Human resource managers have to deal with different types of adherents, e.g.: those who fear consequences, those who are self-motivated, and those who seek receiving rewards. What are the plausible predictors of employees’ adherence?
I consider this taxonomy of employees rather simple which does not reflect the complexity of the rational, emotional, and spiritual knowledge spectrum. In my view, all employees should be participants in a rewarding system. However, the rewarding or motivational system depends on the type of work, organizational culture, legislation, education of human resources, religion (in some countries) and other organizational factors. There is no fit-for-all solutions. Rewards can be based on money or other materialistic advantages, or on emotional and spiritual values. Human resource managers should identify these influencing factors and design a differentiate rewarding system for different types of employees and jobs.

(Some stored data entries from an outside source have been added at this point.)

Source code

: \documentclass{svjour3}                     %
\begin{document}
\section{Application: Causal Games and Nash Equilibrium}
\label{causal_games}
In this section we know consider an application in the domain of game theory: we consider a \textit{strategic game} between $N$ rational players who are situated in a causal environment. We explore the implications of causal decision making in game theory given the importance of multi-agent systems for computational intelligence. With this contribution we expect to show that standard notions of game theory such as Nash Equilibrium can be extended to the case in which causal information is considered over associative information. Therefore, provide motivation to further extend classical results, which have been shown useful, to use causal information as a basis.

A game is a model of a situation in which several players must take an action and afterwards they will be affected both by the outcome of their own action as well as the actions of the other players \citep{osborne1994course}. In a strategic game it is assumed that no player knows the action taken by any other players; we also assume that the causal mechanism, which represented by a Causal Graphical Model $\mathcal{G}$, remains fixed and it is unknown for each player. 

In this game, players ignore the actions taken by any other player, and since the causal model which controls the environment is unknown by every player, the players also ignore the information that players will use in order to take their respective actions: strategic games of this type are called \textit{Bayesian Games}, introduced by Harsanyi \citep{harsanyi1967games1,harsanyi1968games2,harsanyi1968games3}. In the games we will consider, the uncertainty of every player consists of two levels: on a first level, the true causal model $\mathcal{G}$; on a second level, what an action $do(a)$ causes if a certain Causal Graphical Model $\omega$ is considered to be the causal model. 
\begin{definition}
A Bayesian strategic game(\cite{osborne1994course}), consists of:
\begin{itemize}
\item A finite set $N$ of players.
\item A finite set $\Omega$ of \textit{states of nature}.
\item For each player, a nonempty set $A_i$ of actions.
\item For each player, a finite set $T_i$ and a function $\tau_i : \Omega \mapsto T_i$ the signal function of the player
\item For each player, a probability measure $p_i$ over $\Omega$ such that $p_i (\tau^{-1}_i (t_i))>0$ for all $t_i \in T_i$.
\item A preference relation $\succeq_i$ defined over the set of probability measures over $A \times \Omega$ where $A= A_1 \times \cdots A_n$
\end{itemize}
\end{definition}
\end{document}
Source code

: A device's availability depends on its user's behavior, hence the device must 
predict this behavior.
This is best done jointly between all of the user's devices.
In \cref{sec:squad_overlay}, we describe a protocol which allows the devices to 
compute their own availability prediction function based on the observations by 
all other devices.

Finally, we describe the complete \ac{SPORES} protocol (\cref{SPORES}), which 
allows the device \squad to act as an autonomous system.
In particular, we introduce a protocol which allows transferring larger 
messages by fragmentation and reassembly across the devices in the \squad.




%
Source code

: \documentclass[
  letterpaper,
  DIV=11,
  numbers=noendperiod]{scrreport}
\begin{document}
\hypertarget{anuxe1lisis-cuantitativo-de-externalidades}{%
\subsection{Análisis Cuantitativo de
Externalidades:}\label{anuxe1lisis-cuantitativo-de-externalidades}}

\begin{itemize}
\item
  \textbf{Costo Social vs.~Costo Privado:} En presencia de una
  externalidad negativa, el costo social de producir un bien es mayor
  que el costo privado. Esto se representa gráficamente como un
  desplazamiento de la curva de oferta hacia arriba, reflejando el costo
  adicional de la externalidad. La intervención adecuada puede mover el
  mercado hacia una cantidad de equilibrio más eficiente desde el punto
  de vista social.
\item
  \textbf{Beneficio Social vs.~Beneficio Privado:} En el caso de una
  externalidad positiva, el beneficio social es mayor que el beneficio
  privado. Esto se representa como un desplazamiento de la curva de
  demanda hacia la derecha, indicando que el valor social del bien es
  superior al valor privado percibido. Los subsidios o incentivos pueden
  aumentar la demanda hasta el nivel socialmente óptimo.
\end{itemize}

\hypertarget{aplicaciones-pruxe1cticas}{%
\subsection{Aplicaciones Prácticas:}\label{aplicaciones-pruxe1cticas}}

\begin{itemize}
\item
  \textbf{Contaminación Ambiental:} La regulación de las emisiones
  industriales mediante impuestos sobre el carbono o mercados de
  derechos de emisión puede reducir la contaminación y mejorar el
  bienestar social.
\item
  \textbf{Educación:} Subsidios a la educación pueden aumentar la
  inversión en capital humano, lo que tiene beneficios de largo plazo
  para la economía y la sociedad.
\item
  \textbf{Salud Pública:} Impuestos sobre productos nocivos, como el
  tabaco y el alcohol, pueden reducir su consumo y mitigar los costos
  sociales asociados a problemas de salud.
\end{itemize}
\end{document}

I think the question is closely related to the theory of expectations
Therefore, the HR Manager will deal on the basis of the expectations of the subordinates and not on the basis of his prediction to the type of behavior that these subordinates will produce
Maslow's hierarchy of needs theory helps the manager to understand what motivates an employee. By understanding what needs must be met in order for an employee to achieve the highest-level of motivation, managers are then able to get the most out of production. Theory X, Y and Z all play a role in how a company should manage successfully. Theory X and Theory Y were both written by Douglas McGregor, a social psychologist who is believed to be a key element in the area of management theory. In Mc.Gregor's book The Human Side of Enterprise (1960), Mc.Gregor describes Theory X and Theory Y based upon Maslow's hierarchy of needs, where McGregor grouped the hierarchy into a lower order (Theory X) needs and a higher order (Theory Y) needs. Mc.Gregor suggested that management could use either set of needs to motivate employees, but better results could be gained by the use of Theory Y, rather than Theory X (Heil, Bennis, & Stephens, 2000).
With Theories X, Y, and Z, implications for the modern organization include new challenges and opportunities. As we learn from these theories and work to implement the ideas in them, we must be aware of the modern issues of working with people from different cultures and overseeing movements of jobs to countries with low-cost labor. Also, we must embrace diversity as the U.S. demographics change and understand that our new managers must recognize and respond to the different culture changes that will surely ensue with their growing diverse working population.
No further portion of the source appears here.